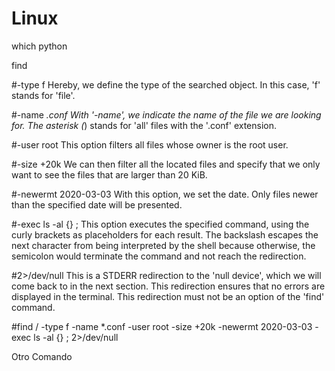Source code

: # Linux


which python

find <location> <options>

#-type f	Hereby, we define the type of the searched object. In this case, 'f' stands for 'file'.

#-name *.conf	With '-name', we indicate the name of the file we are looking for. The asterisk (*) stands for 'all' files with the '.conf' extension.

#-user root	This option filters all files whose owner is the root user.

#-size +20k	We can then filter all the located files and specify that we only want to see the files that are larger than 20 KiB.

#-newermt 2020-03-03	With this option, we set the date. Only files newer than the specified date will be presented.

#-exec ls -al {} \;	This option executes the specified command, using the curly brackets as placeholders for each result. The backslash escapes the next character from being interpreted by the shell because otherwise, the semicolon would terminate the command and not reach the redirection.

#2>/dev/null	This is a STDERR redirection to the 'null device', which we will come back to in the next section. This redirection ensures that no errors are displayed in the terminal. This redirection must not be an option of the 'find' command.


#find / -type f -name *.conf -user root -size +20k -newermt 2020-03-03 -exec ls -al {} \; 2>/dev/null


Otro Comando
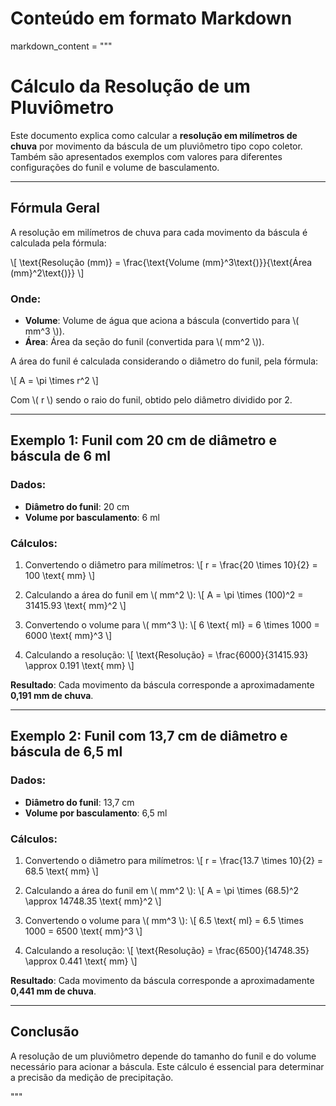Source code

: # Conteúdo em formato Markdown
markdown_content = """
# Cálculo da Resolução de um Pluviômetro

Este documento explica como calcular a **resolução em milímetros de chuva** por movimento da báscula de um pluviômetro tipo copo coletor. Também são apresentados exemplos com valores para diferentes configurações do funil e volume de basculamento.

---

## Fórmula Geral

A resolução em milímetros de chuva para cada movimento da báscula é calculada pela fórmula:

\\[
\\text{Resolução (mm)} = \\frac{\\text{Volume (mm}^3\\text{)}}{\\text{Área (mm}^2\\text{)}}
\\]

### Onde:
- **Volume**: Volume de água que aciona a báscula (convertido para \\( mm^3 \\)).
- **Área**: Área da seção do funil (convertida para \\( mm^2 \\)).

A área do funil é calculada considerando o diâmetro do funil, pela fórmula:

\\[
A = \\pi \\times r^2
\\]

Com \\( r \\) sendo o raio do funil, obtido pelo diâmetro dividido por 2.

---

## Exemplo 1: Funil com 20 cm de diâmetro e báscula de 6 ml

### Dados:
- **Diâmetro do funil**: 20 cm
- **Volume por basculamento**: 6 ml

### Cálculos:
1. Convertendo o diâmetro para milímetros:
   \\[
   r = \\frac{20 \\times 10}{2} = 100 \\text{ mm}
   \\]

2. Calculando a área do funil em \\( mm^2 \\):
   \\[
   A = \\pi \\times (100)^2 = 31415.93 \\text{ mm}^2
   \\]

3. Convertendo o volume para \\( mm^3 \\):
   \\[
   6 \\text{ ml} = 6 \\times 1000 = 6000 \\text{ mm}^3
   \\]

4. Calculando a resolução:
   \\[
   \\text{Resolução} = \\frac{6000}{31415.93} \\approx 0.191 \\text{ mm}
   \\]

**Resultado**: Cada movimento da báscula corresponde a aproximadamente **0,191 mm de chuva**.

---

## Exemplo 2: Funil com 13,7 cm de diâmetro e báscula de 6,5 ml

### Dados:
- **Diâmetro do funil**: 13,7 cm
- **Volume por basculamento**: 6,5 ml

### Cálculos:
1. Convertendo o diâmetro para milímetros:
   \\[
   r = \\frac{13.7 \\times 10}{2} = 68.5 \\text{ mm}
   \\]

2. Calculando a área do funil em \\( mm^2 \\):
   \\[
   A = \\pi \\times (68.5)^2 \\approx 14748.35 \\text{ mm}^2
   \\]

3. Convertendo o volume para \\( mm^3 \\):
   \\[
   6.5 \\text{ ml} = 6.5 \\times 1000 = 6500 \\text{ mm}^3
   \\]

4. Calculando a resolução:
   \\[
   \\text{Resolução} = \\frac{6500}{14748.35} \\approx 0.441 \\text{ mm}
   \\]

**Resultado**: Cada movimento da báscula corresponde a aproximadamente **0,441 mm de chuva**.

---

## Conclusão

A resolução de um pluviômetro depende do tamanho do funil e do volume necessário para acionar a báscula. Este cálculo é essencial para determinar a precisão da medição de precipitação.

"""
──────────────────────────────
Pictures excluded, repeat the material above from its first line through the line containing "- **Volume**: Volume", both included.

**Task response**
Source code

: # Linux


which python

find <location> <options>

#-type f	Hereby, we define the type of the searched object. In this case, 'f' stands for 'file'.

#-name *.conf	With '-name', we indicate the name of the file we are looking for. The asterisk (*) stands for 'all' files with the '.conf' extension.

#-user root	This option filters all files whose owner is the root user.

#-size +20k	We can then filter all the located files and specify that we only want to see the files that are larger than 20 KiB.

#-newermt 2020-03-03	With this option, we set the date. Only files newer than the specified date will be presented.

#-exec ls -al {} \;	This option executes the specified command, using the curly brackets as placeholders for each result. The backslash escapes the next character from being interpreted by the shell because otherwise, the semicolon would terminate the command and not reach the redirection.

#2>/dev/null	This is a STDERR redirection to the 'null device', which we will come back to in the next section. This redirection ensures that no errors are displayed in the terminal. This redirection must not be an option of the 'find' command.


#find / -type f -name *.conf -user root -size +20k -newermt 2020-03-03 -exec ls -al {} \; 2>/dev/null


Otro Comando
Source code

: # Conteúdo em formato Markdown
markdown_content = """
# Cálculo da Resolução de um Pluviômetro

Este documento explica como calcular a **resolução em milímetros de chuva** por movimento da báscula de um pluviômetro tipo copo coletor. Também são apresentados exemplos com valores para diferentes configurações do funil e volume de basculamento.

---

## Fórmula Geral

A resolução em milímetros de chuva para cada movimento da báscula é calculada pela fórmula:

\\[
\\text{Resolução (mm)} = \\frac{\\text{Volume (mm}^3\\text{)}}{\\text{Área (mm}^2\\text{)}}
\\]

### Onde:
- **Volume**: Volume de água que aciona a báscula (convertido para \\( mm^3 \\)).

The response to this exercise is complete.